-- INFORMATION GIVEN follows --

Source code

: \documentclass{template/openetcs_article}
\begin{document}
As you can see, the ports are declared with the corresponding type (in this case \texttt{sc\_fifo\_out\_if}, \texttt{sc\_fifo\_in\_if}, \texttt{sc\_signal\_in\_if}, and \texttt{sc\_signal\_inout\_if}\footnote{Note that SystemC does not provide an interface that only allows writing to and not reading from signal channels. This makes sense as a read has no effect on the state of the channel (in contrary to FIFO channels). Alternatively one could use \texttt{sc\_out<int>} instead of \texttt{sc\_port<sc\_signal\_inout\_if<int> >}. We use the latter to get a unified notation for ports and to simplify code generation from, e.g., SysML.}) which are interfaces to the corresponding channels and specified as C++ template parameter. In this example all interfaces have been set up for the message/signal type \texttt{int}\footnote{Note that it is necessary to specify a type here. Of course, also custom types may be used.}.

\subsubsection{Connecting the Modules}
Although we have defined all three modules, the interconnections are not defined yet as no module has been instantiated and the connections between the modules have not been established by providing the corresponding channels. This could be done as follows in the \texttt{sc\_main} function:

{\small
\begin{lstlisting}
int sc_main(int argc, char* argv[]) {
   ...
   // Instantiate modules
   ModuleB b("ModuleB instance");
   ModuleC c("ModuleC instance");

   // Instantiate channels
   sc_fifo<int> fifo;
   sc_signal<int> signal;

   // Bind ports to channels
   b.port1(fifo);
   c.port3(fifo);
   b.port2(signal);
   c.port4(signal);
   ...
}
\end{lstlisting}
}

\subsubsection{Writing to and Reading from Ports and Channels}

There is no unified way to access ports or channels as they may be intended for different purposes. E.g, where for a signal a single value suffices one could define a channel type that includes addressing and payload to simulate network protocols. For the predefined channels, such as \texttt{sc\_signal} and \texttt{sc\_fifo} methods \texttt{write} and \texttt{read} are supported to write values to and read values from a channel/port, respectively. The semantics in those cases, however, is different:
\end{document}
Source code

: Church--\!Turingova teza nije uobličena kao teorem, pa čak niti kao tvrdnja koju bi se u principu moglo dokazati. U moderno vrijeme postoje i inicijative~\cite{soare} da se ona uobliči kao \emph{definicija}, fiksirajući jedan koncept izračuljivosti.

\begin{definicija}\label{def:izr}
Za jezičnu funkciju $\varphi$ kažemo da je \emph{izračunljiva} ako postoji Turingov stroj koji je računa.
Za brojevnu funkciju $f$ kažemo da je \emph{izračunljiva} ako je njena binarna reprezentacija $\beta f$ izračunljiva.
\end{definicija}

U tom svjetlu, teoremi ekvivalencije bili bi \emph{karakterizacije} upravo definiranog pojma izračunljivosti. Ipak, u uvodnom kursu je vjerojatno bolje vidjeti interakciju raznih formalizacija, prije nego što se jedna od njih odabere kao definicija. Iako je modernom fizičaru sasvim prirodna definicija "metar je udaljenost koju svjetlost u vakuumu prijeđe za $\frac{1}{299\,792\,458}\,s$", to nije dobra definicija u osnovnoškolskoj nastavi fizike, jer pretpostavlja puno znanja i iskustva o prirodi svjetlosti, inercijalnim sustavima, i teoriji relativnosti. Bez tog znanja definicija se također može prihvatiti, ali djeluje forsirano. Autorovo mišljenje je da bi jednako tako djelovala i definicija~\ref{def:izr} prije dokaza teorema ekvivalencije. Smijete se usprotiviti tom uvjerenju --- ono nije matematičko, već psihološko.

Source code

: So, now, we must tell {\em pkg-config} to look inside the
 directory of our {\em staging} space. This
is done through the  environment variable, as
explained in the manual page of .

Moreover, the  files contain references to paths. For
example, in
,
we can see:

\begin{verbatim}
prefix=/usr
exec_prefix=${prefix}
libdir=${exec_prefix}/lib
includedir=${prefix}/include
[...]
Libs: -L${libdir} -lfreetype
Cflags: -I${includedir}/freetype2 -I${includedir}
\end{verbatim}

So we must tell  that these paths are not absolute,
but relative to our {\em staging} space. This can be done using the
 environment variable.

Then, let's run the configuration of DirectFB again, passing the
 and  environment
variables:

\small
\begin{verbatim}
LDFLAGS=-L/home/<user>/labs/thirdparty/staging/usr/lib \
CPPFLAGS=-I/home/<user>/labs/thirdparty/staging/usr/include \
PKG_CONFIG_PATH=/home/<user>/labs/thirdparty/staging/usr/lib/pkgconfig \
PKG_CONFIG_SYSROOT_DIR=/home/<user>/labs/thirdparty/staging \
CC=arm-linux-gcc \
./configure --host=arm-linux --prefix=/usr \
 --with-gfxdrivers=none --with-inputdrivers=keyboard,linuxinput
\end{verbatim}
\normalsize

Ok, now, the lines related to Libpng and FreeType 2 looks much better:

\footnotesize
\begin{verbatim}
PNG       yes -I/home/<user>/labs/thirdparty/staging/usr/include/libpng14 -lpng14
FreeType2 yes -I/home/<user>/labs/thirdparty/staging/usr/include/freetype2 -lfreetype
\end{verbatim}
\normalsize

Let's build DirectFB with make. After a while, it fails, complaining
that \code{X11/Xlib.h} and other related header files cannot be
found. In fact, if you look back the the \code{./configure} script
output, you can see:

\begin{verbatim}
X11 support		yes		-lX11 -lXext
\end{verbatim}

-- INFORMATION GIVEN concluded --

Each line above that has the word "example" should be copied.

As you can see, the ports are declared with the corresponding type (in this case \texttt{sc\_fifo\_out\_if}, \texttt{sc\_fifo\_in\_if}, \texttt{sc\_signal\_in\_if}, and \texttt{sc\_signal\_inout\_if}\footnote{Note that SystemC does not provide an interface that only allows writing to and not reading from signal channels. This makes sense as a read has no effect on the state of the channel (in contrary to FIFO channels). Alternatively one could use \texttt{sc\_out<int>} instead of \texttt{sc\_port<sc\_signal\_inout\_if<int> >}. We use the latter to get a unified notation for ports and to simplify code generation from, e.g., SysML.}) which are interfaces to the corresponding channels and specified as C++ template parameter. In this example all interfaces have been set up for the message/signal type \texttt{int}\footnote{Note that it is necessary to specify a type here. Of course, also custom types may be used.}.
example, in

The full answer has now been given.